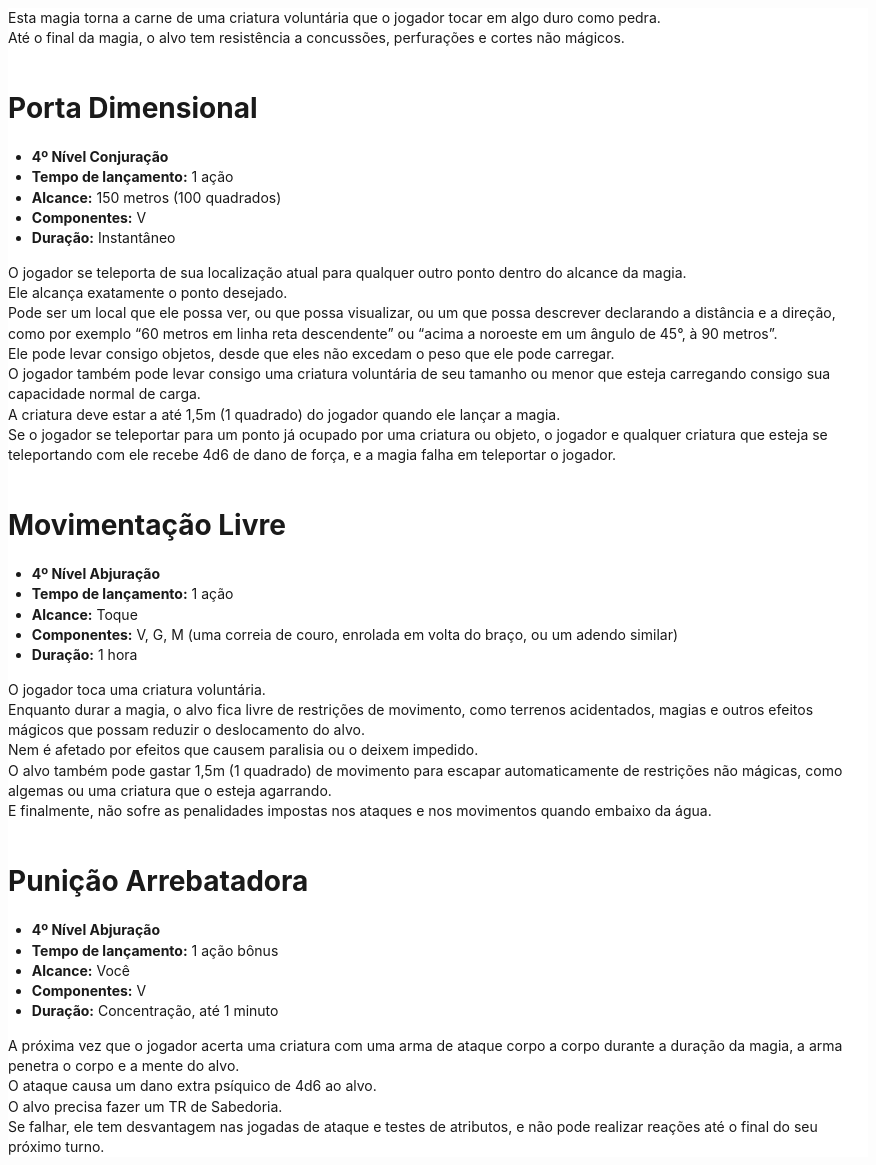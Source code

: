 Esta magia torna a carne de uma criatura voluntária que o jogador tocar em algo duro como pedra.  
Até o final da magia, o alvo tem resistência a concussões, perfurações e cortes não mágicos.  

# Porta Dimensional
- **4º Nível Conjuração**
- **Tempo de lançamento:** 1 ação 
- **Alcance:** 150 metros (100 quadrados)
- **Componentes:** V
- **Duração:** Instantâneo 

O jogador se teleporta de sua localização atual para qualquer outro ponto dentro do alcance da magia.  
Ele alcança exatamente o ponto desejado.  
Pode ser um local que ele possa ver, ou que possa visualizar, ou um que possa descrever declarando a distância e a direção, como por exemplo “60 metros em linha reta descendente” ou “acima a noroeste em um ângulo de 45°, à 90 metros”.  
Ele pode levar consigo objetos, desde que eles não excedam o peso que ele pode carregar.  
O jogador também pode levar consigo uma criatura voluntária de seu tamanho ou menor que esteja carregando consigo sua capacidade normal de carga.  
A criatura deve estar a até 1,5m (1 quadrado) do jogador quando ele lançar a magia.  
Se o jogador se teleportar para um ponto já ocupado por uma criatura ou objeto, o jogador e qualquer criatura que esteja se teleportando com ele recebe 4d6 de dano de força, e a magia falha em teleportar o jogador.  

# Movimentação Livre
- **4º Nível Abjuração**
- **Tempo de lançamento:** 1 ação 
- **Alcance:** Toque
- **Componentes:** V, G, M (uma correia de couro, enrolada em volta do braço, ou um adendo similar)
- **Duração:** 1 hora 

O jogador toca uma criatura voluntária.  
Enquanto durar a magia, o alvo fica livre de restrições de movimento, como terrenos acidentados, magias e outros efeitos mágicos que possam reduzir o deslocamento do alvo.  
Nem é afetado por efeitos que causem paralisia ou o deixem impedido.  
O alvo também pode gastar 1,5m (1 quadrado) de movimento para escapar automaticamente de restrições não mágicas, como algemas ou uma criatura que o esteja agarrando.  
E finalmente, não sofre as penalidades impostas nos ataques e nos movimentos quando embaixo da água.  

# Punição Arrebatadora
- **4º Nível Abjuração**
- **Tempo de lançamento:** 1 ação bônus
- **Alcance:** Você
- **Componentes:** V
- **Duração:** Concentração, até 1 minuto 

A próxima vez que o jogador acerta uma criatura com uma arma de ataque corpo a corpo durante a duração da magia, a arma penetra o corpo e a mente do alvo.  
O ataque causa um dano extra psíquico de 4d6 ao alvo.  
O alvo precisa fazer um TR de Sabedoria.  
Se falhar, ele tem desvantagem nas jogadas de ataque e testes de atributos, e não pode realizar reações até o final do seu próximo turno.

_ _ _

*What you are asked to do:*
Among the records above, repeat exactly the line with "- **Duração:** 1 hora", the line with "Nem é afetado", and every line in between, and only those.

*Solved exercise:*
- **Duração:** 1 hora 

O jogador toca uma criatura voluntária.  
Enquanto durar a magia, o alvo fica livre de restrições de movimento, como terrenos acidentados, magias e outros efeitos mágicos que possam reduzir o deslocamento do alvo.  
Nem é afetado por efeitos que causem paralisia ou o deixem impedido.  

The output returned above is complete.